● **DATA SUPPLIED**
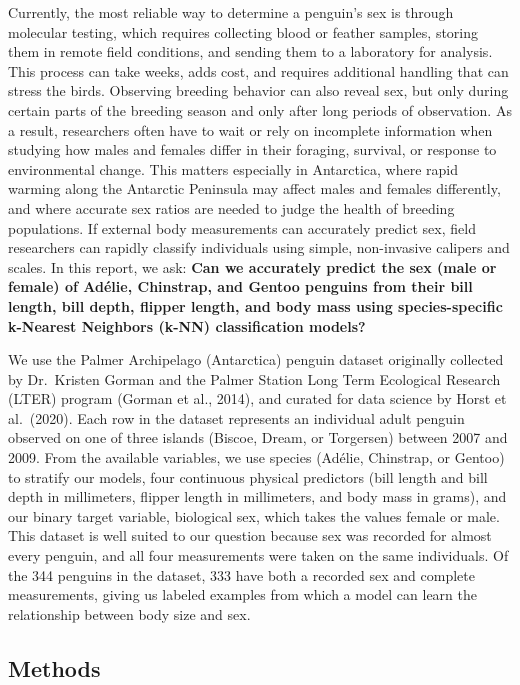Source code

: \documentclass[
  letterpaper,
  DIV=11,
  numbers=noendperiod]{scrartcl}
\begin{document}
Currently, the most reliable way to determine a penguin's sex is through
molecular testing, which requires collecting blood or feather samples,
storing them in remote field conditions, and sending them to a
laboratory for analysis. This process can take weeks, adds cost, and
requires additional handling that can stress the birds. Observing
breeding behavior can also reveal sex, but only during certain parts of
the breeding season and only after long periods of observation. As a
result, researchers often have to wait or rely on incomplete information
when studying how males and females differ in their foraging, survival,
or response to environmental change. This matters especially in
Antarctica, where rapid warming along the Antarctic Peninsula may affect
males and females differently, and where accurate sex ratios are needed
to judge the health of breeding populations. If external body
measurements can accurately predict sex, field researchers can rapidly
classify individuals using simple, non-invasive calipers and scales. In
this report, we ask: \textbf{Can we accurately predict the sex (male or
female) of Adélie, Chinstrap, and Gentoo penguins from their bill
length, bill depth, flipper length, and body mass using species-specific
k-Nearest Neighbors (k-NN) classification models?}

We use the Palmer Archipelago (Antarctica) penguin dataset originally
collected by Dr.~Kristen Gorman and the Palmer Station Long Term
Ecological Research (LTER) program (Gorman et al., 2014), and curated
for data science by Horst et al.~(2020). Each row in the dataset
represents an individual adult penguin observed on one of three islands
(Biscoe, Dream, or Torgersen) between 2007 and 2009. From the available
variables, we use species (Adélie, Chinstrap, or Gentoo) to stratify our
models, four continuous physical predictors (bill length and bill depth
in millimeters, flipper length in millimeters, and body mass in grams),
and our binary target variable, biological sex, which takes the values
female or male. This dataset is well suited to our question because sex
was recorded for almost every penguin, and all four measurements were
taken on the same individuals. Of the 344 penguins in the dataset, 333
have both a recorded sex and complete measurements, giving us labeled
examples from which a model can learn the relationship between body size
and sex.

\subsection{Methods}\label{methods}
\end{document}
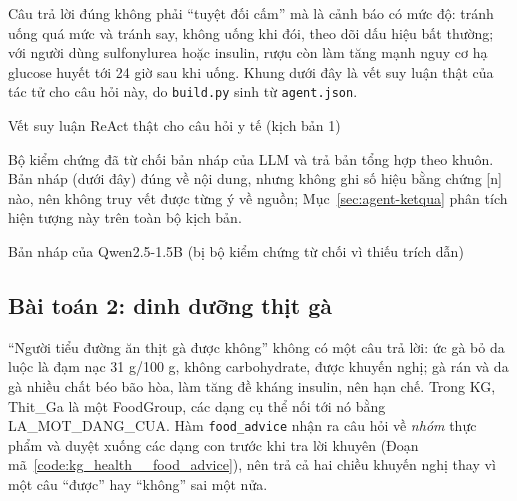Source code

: 

Câu trả lời đúng không phải ``tuyệt đối cấm'' mà là cảnh báo có mức độ: tránh uống quá mức và tránh say, không
uống khi đói, theo dõi dấu hiệu bất thường; với người dùng sulfonylurea hoặc insulin, rượu còn làm tăng mạnh nguy cơ
hạ glucose huyết tới 24 giờ sau khi uống. Khung dưới đây là vết suy luận thật của tác tử cho câu hỏi này, do
\texttt{build.py} sinh từ \texttt{agent.json}.

\begin{vetsuyluan}{Vết suy luận ReAct thật cho câu hỏi y tế (kịch bản 1)}

\end{vetsuyluan}

Bộ kiểm chứng đã từ chối bản nháp của LLM và trả bản tổng hợp theo khuôn. Bản nháp (dưới đây) đúng về nội dung,
nhưng không ghi số hiệu bằng chứng [n] nào, nên không truy vết được từng ý về nguồn; Mục~\ref{sec:agent-ketqua}
phân tích hiện tượng này trên toàn bộ kịch bản.

\begin{vetsuyluan}{Bản nháp của Qwen2.5-1.5B (bị bộ kiểm chứng từ chối vì thiếu trích dẫn)}

\end{vetsuyluan}

\subsection{Bài toán 2: dinh dưỡng thịt gà}
``Người tiểu đường ăn thịt gà được không'' không có một câu trả lời: ức gà bỏ da luộc là đạm nạc 31 g/100 g, không
carbohydrate, được khuyến nghị; gà rán và da gà nhiều chất béo bão hòa, làm tăng đề kháng insulin, nên hạn chế.
Trong KG, \textsf{Thit\_Ga} là một \textsf{FoodGroup}, các dạng cụ thể nối tới nó bằng \textsf{LA\_MOT\_DANG\_CUA}.
Hàm \texttt{food\_advice} nhận ra câu hỏi về \emph{nhóm} thực phẩm và duyệt xuống các dạng con trước khi tra lời
khuyên (Đoạn mã~\ref{code:kg_health__food_advice}), nên trả cả hai chiều khuyến nghị thay vì một câu ``được'' hay
``không'' sai một nửa.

● **DIRECTIONS FOR THIS TASK**
For the listing above, give the number of lines in which the string "penguins" occurs, and nothing else.

● **SOLUTION**
2